Die philosophische Grundlage des Werkes bildet die Lehre Franz Brentanos, wie sie mir durch Marty und Kraus überliefert wurde.
English translation: The philosophical foundation of the work is formed by the doctrine of Franz Brentano, as it was transmitted to me through Marty and Kraus.
The decisive premise is that the buyer is not a Robinsonian chooser but an agent already situated in a money economy. Price is therefore not barter value expressed in another medium; it is a specifically monetary social relation formed through buying and selling.
Unter Preis verstehen wir dabei einen Geldpreis
English translation: By price we here understand a money price.
Engländer’s buyer ranks needs ordinally, and goods receive value from the satisfactions dependent on them. But money cannot be estimated like a consumption good, because no determinate satisfaction depends immediately on holding a given sum. This is why the theory turns from “value of money” to a residual calculation of possible expenditure.
Der Käufer hat keine Möglichkeit einer unmittelbaren Schätzung des Geldes in der Art, wie er eine unmittelbare Schätzung eines Gutes erster Ordnung nach der von diesem Gute abhängigen Bedürfnisbefriedigung vornimmt.
English translation: The buyer has no possibility of directly appraising money in the way in which he directly appraises a first-order good according to the satisfaction of needs that depends on that good.
The buyer’s maximum bid is what remains after higher-ranking needs have been provided for at their prices. Thus demand depends on disposable wealth, the rank of the need, and the prices of more important goods. This explains both the force and the limit of buyer-side theory: it can specify ceilings of willingness to pay, but not the actual market price. Engländer’s critique of marginal utility follows from this. The price of a quantity is not simply a multiple of the marginal unit’s utility, because needs are discontinuous, goods substitute for one another, and intervening claims on income constrain willingness to pay. Equal unit prices are therefore not deduced from the buyer’s consciousness; they arise through market and seller-side conditions.
Buyer competition turns these individual limits into price intervals. A final price cannot leave unsatisfied buyers who would pay more, but competition normally establishes bounds rather than a unique “equilibrium” point. Engländer consequently prefers the language of a resting price to that of equilibrium, since no equality between the value of money and the value of the good is implied. The first part therefore deliberately ends in incompleteness: subjective valuation is indispensable, but it gives only one side of price determination.
The second part rejects a simple symmetry between buyer and seller. Sellers do not usually value their wares as consumption goods; they seek monetary return. In monopoly or fixed-supply cases, buyer ceilings and bargaining strength may dominate. But the central case of modern exchange is the reproducible cost product. Here price is governed not by the buyer’s maximum willingness to pay, but by the seller’s money costs plus the normal profit obtainable in alternative uses.

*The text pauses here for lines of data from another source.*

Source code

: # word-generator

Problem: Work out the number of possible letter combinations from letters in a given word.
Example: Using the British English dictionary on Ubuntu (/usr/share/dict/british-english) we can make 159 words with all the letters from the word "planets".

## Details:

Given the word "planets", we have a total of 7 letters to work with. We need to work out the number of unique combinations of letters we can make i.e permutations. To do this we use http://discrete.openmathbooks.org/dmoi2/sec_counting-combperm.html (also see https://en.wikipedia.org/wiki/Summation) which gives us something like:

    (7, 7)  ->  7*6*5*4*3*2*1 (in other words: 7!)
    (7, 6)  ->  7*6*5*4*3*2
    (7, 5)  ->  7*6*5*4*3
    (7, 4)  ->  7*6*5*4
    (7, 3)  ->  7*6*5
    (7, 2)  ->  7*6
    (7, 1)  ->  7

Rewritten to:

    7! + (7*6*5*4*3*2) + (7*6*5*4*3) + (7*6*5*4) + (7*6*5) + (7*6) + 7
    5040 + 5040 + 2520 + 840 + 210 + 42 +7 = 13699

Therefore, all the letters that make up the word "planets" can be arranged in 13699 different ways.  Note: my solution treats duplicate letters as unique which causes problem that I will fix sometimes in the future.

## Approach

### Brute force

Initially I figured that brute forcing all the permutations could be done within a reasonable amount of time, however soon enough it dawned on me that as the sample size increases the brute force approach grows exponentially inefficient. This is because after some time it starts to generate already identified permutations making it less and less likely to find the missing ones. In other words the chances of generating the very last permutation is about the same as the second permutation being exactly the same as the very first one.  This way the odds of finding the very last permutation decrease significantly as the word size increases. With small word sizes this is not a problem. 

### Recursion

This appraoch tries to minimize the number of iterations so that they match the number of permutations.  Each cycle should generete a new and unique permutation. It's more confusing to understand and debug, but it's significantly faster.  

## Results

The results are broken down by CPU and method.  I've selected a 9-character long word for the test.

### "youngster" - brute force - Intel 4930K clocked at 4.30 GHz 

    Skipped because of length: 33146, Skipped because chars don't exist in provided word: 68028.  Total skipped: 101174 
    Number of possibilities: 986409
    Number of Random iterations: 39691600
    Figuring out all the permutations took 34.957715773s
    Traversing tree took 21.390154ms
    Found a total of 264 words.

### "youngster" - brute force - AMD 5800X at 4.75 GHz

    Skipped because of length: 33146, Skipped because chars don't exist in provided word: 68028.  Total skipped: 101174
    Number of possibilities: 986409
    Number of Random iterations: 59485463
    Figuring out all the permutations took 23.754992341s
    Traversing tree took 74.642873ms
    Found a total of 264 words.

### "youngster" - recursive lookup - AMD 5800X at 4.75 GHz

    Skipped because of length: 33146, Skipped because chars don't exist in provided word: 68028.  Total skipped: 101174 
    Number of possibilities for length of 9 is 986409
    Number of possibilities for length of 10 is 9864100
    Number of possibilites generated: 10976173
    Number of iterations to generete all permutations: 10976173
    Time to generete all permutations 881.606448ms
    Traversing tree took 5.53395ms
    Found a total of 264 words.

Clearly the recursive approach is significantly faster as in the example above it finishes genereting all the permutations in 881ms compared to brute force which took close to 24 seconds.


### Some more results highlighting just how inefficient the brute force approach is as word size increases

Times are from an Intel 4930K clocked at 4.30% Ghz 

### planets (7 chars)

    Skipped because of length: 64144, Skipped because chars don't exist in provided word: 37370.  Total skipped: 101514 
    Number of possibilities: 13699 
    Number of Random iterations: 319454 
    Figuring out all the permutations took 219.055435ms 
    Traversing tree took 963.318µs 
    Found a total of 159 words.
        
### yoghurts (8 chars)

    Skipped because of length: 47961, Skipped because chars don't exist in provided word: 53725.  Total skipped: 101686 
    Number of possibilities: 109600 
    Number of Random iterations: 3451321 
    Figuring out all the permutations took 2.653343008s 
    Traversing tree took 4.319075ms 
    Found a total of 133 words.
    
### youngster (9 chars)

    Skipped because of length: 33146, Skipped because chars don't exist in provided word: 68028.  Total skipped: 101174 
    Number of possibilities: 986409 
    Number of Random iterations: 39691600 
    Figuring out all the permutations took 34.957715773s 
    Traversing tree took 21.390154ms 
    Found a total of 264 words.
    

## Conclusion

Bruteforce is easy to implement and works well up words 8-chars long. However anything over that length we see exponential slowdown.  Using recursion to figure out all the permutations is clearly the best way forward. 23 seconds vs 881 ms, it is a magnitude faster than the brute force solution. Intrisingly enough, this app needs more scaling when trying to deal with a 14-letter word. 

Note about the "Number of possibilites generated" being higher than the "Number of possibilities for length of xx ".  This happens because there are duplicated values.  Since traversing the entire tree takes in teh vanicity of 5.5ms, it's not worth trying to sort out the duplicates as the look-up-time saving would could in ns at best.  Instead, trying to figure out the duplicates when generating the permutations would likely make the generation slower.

Der Preis der hier in Betracht kommenden Güter ist gleich ihren Geldkosten für den Verkäufer mehr dem mit diesen Kosten vom Verkäufer sonst erzielbaren Gewinn.
English translation: The price of the goods in question here equals their money costs to the seller plus the profit otherwise obtainable by the seller with those costs.
Engländer then confronts the apparent regress of cost explanation. If costs are themselves prices, price theory cannot merely push determination backward indefinitely. Labor is the key limiting case: wages are not explained by the costs of producing labor, nor by a monetary measure of labor pain, but by labor as a given usable quantity confronting demand. More generally, the cost law rests on higher-order goods whose quantities are given, while competitive production equalizes returns across uses.
This yields Engländer’s mature simultaneous view. Subjective valuations and incomes determine which goods can be sold and in what quantities; costs and alternative profits impose relative price relations; monopoly, scarcity, land, mines, capital, and entrepreneurial activity modify the result. Cost is not a temporal chain in which earlier prices mechanically cause later ones.
Die Kostenreihe ist keine Kausalreihe, bei der das vorhergehende Glied das nachfolgende bedingt
English translation: The cost series is not a causal series in which the preceding member conditions the one that follows.
The work’s originality lies in this synthesis: ordinal subjectivism without marginal-utility price reduction, cost theory without infinite regress, and supply-demand analysis without equilibrium metaphysics. Price is not value measured in money, but a social result bounded by buyer valuations and completed by market structure, reproducibility, scarcity, and the monetary organization of production.